It wasn’t until he’d severed the head from the neck that he felt the urgency and adrenaline in his limbs begin to abate.
He looked at the mutilated body, feeling light-headed. Ripping the deactivated collar from his neck, he leaned on the glass wall.
He couldn’t pass out...couldn’t.
He felt light again, his and others...a flood of presence so near and warm it shocked him, brought tears to his eyes. For a long moment, he let it hold him, trying to pull himself out of the dark, to feel something different.
Slowly, he felt himself grow almost calm.
There would be more bodies. Terian built redundancy after redundancy into every system he created. There would be more. Maybe a lot more.
He remembered Jon and Cass then, and dragged himself up the wall to his feet.
Nine by Night: A Multi-Author Urban Fantasy Bundle of Kickass Heroines, Adventure, Magic
26
RESPITE
Revik limped down a narrow, military-green corridor. He felt a larger room at its end. Naked, he still had only the knife he’d gotten off Terian-6 and the drone’s belt wrapped around his knuckles. Hitting the panel to open the second set of doors, he slid behind the wall before peering out, using his sight to glance lightly over the room’s landscape.
His head felt clearer with the wire gone.
He was pretty sure he wasn’t all right, though. He could still feel something else, drugs probably, clouding his mind. Now, with the sight-restraint collar off his neck, and having left the green tile room that shielded his light, the drugs fought to take him out of his body, to make him too visible in the Barrier. He fought it, fought his mind back into reasonably straight lines, fought to stay in his body, took a breath.
Stretching out his light, he located a weapons locker, looking obsessively in the background for other seers, for any ripple or touch from the Barrier. His light detected a few more bodies behind glass or maybe embedded in the organic wall.
Once fully in the Barrier, he can tell his sight is still blurred from the drug.
He feels strangely alone.
Even so, he knows his scan is only long subjectively.
He clicked out as the door to the next room finished opening, and found himself staring at what looked like an enormous fish tank hanging from steel and organic cables in the ceiling. Hookups for at least three living beings floated in the jelly-like liquid, but only one had an actual body attached to it. Revik focused on the man floating inside, felt his heart stop as it occurred to him it might be Jon.
But it wasn’t Jon. He studied the man’s features. He didn’t recognize him, but he was young, in good shape, handsome. It must be another Terian. He looked at the other three hookups. One seemed to be rigged for a body the size of a dwarf.
Or a child, perhaps.
The thought sickened him a little, but even that was muted by the drug.
He didn’t flinch until the remaining body moved in the tank, opening its eyes to stare at him. Gritting his teeth, Revik walked around the transparent window until he found the control panel. Using his sight to discern keystrokes...then to speak to the organics...he gained access to the main computer.
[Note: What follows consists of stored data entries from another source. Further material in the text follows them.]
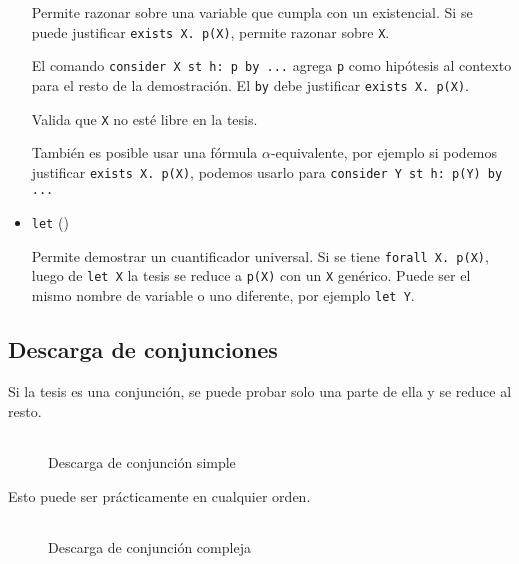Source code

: \begin{itemize}
    Permite razonar sobre una variable que cumpla con un existencial. Si se
    puede justificar \lstinline{exists X. p(X)}, permite razonar sobre
    \lstinline{X}.

    El comando \lstinline{consider X st h: p by ...} agrega \lstinline{p} como
    hipótesis al contexto para el resto de la demostración. El \lstinline{by}
    debe justificar \lstinline{exists X. p(X)}.

    Valida que \lstinline{X} no esté libre en la tesis.

    También es posible usar una fórmula $\alpha$-equivalente, por
    ejemplo si podemos justificar \lstinline{exists X. p(X)}, podemos usarlo
    para \lstinline{consider Y st h: p(Y) by ...}

    \item \lstinline{let} ()
    
    Permite demostrar un cuantificador universal. Si se tiene
    \lstinline{forall X. p(X)}, luego de \lstinline{let X} la tesis se reduce a
    \lstinline{p(X)} con un \lstinline{X} genérico. Puede ser el mismo nombre de
    variable o uno diferente, por ejemplo \lstinline{let Y}.

\end{itemize}

\subsection{Descarga de conjunciones}\label{ppa:sec:and-intro}

Si la tesis es una conjunción, se puede probar solo una parte de ella y se
reduce al resto.

\begin{figure}[H]
    \centering
    \caption{Descarga de conjunción simple}
    \begin{tabular}{c}
        
    \end{tabular}
\end{figure}

Esto puede ser prácticamente en cualquier orden.

\begin{figure}[H]
    \centering
    \caption{Descarga de conjunción compleja}
    \begin{tabular}{c}
    
    \end{tabular}
\end{figure}


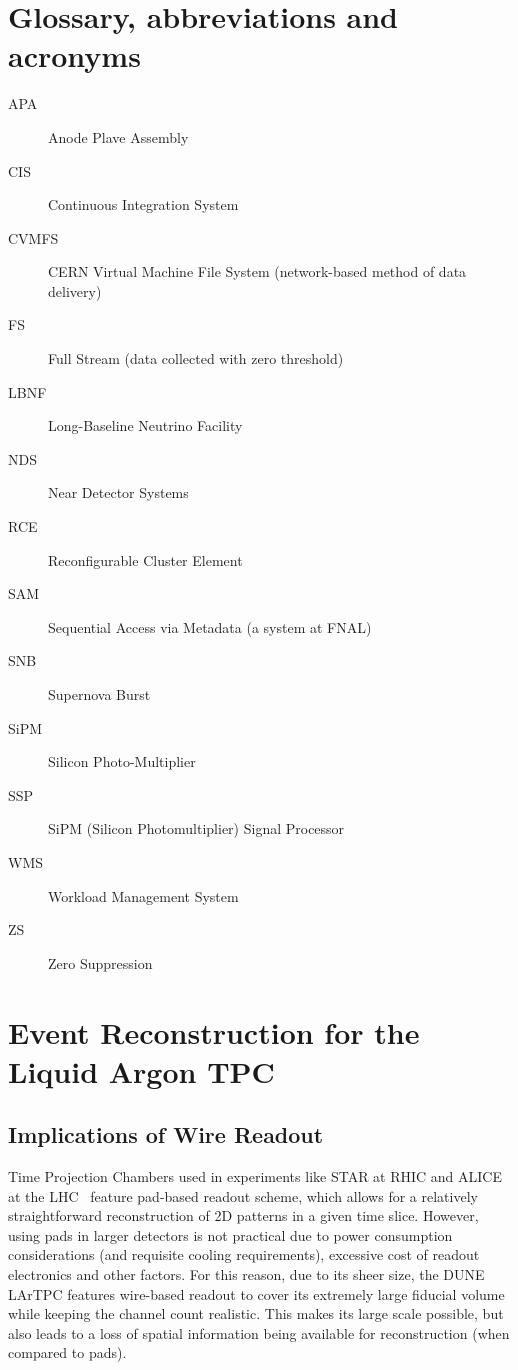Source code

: \appendix
\section{Glossary, abbreviations and acronyms}

\begin{description}
\item[APA] Anode Plave Assembly
\item[CIS] Continuous Integration System
\item[CVMFS] CERN Virtual Machine File System (network-based method of data delivery)
\item[FS] Full Stream (data collected with zero threshold)
\item[LBNF] Long-Baseline Neutrino Facility
\item[NDS] Near Detector Systems
\item[RCE] Reconfigurable Cluster Element
\item[SAM] Sequential Access via Metadata (a system at FNAL)
\item[SNB] Supernova Burst
\item[SiPM] Silicon Photo-Multiplier
\item[SSP] SiPM (Silicon Photomultiplier) Signal Processor
\item[WMS] Workload Management System
\item[ZS] Zero Suppression
\end{description}

\section{Event Reconstruction for the Liquid Argon TPC}
\label{sec:reconstruction}
\subsection{Implications of Wire Readout}
Time Projection Chambers used in experiments like STAR at RHIC and ALICE at the LHC~\cite{alice}  feature
pad-based readout scheme, which allows for a relatively straightforward reconstruction of 2D patterns in
a given time slice. However, using pads in larger detectors is not practical due to power consumption considerations
(and requisite cooling requirements), excessive cost of readout electronics and other factors. For this reason, due to its sheer size, the DUNE LArTPC features wire-based readout to cover its extremely large fiducial volume while keeping the channel count realistic. This makes its large scale possible, but also leads to a loss of spatial information being available for reconstruction (when compared to pads).

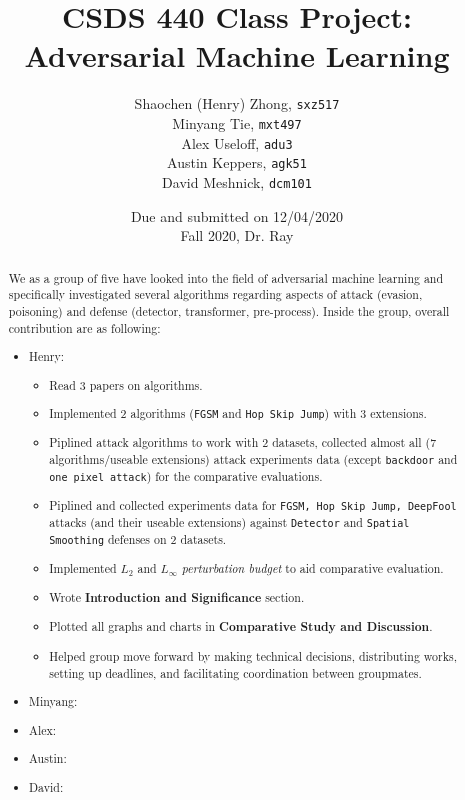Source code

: \documentclass[11pt]{article}
\newcommand{\ilc}{\texttt}
\begin{document}
\title{\textbf{CSDS 440 Class Project: \\Adversarial Machine Learning}}

\author{Shaochen (Henry) Zhong, \ilc{sxz517} \\ Minyang Tie, \ilc{mxt497} \\ Alex Useloff, \ilc{adu3} \\ Austin Keppers, \ilc{agk51} \\ David Meshnick, \ilc{dcm101}\\}
\date{Due and submitted on 12/04/2020 \\ Fall 2020, Dr. Ray}
\maketitle

\renewcommand{\abstractname}{Contributions}
\begin{abstract}
We as a group of five have looked into the field of adversarial machine learning and specifically investigated several algorithms regarding aspects of attack (evasion, poisoning) and defense (detector, transformer, pre-process). Inside the group, overall contribution are as following:
\begin{itemize}
    \item Henry:
    \begin{itemize}
        \item Read 3 papers on algorithms.
        \item Implemented 2 algorithms (\ilc{FGSM} and \ilc{Hop Skip Jump}) with 3 extensions.
        \item Piplined attack algorithms to work with 2 datasets, collected almost all (7 algorithms/useable extensions) attack experiments data (except \ilc{backdoor} and \ilc{one pixel attack}) for the comparative evaluations.
        \item Piplined and collected experiments data for \ilc{FGSM, Hop Skip Jump, DeepFool} attacks (and their useable extensions) against \ilc{Detector} and \ilc{Spatial Smoothing} defenses on 2 datasets.
        \item Implemented $L_2$ and $L_{\infty}$ \textit{perturbation budget} to aid comparative evaluation.
        \item Wrote \textbf{Introduction and Significance} section.
        \item Plotted all graphs and charts in \textbf{Comparative Study and Discussion}.
        \item Helped group move forward by making technical decisions, distributing works, setting up deadlines, and facilitating coordination between groupmates.
    \end{itemize}
    \item Minyang:
    \item Alex:
    \item Austin:
    \item David:
\end{itemize}
\end{abstract}
\end{document}
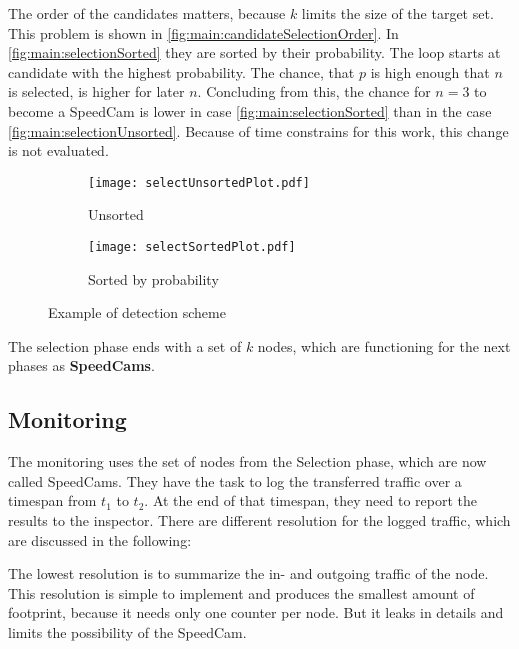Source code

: \documentclass[thesis.tex]{subfiles}
\begin{document}
The order of the candidates matters, because $k$ limits the size of the target set. This problem is shown in \autoref{fig:main:candidateSelectionOrder}. In \autoref{fig:main:selectionSorted} they are sorted by their probability. The loop starts at candidate with the highest probability. The chance, that $p$ is high enough that $n$ is selected, is higher for later $n$. Concluding from this, the chance for $n=3$ to become a SpeedCam is lower in case \autoref{fig:main:selectionSorted} than in the case \autoref{fig:main:selectionUnsorted}. Because of time constrains for this work, this change is not evaluated. 
\begin{figure}[h]
    \begin{subfigure}{.45\linewidth}
        \centering
        \texttt{[image: selectUnsortedPlot.pdf]}
        \caption{Unsorted}
        \label{fig:main:selectionUnsorted}
    \end{subfigure}%
    \begin{subfigure}{0.45\linewidth}
        \centering
        \texttt{[image: selectSortedPlot.pdf]}
        \caption{Sorted by probability}
        \label{fig:main:selectionSorted}
    \end{subfigure}
    \caption{Example of detection scheme}
    \label{fig:main:candidateSelectionOrder}
\end{figure}

The selection phase ends with a set of $k$ nodes, which are functioning for the next phases as \textbf{SpeedCams}.

\subsection{Monitoring} \label{sec:main:monitoringphase}
The monitoring uses the set of nodes from the Selection phase, which are now called SpeedCams. They have the task to log the transferred traffic over a timespan from $t_1$ to $t_2$. At the end of that timespan, they need to report the results to the inspector. There are different resolution for the logged traffic, which are discussed in the following:

The lowest resolution is to summarize the in- and outgoing traffic of the node. This resolution is simple to implement and produces the smallest amount of footprint, because it needs only one counter per node. But it leaks in details and limits the possibility of the SpeedCam.
\end{document}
He turned off all of the functions supporting life support he could find.
When he looked back at the tank, the tubes leading into the suspended body were no longer pumping liquid.
It took a few seconds for the man in the tank to comprehend the change.
Then Revik watched him start to suffocate. He banged on the plexiglas...sharp at first, almost a demand. Then he thrashed, screamed, beating against the transparent wall.
Revik felt sick, wondered if he should try to break it, to snap the creature’s neck. He could feel more of them now, somewhere.
But no other seers. Terian didn’t seem to have housed anyone here but himself. Before he could confirm this by looking physically, a voice nearly made Revik jump out of his skin. He slammed his back into the plexiglas tank, hard enough to hurt himself in his effort to get away.
“Jon! Look! Look!”
Revik fell into a half-crouch, wishing he’d started with weapons.
Unable to comprehend at first what he was seeing, unable to get over the fact that they could have shot him if they’d been armed, he didn’t move at first, fighting to get his equilibrium back.
He found them then, with his sight.
Still, he couldn’t make himself relax.
He crossed the room, knelt down in front of the low cages he hadn’t seen buried in a military gray wall. He peered inside, confirming with his eyes what he’d already felt with his sight.
“Revik! Holy shit!” Jon banged on the hard plastic of the kennel. “You got out! How’d you get out, man?”
Revik barely heard.
He jumped into the Barrier the second he verified their appearance.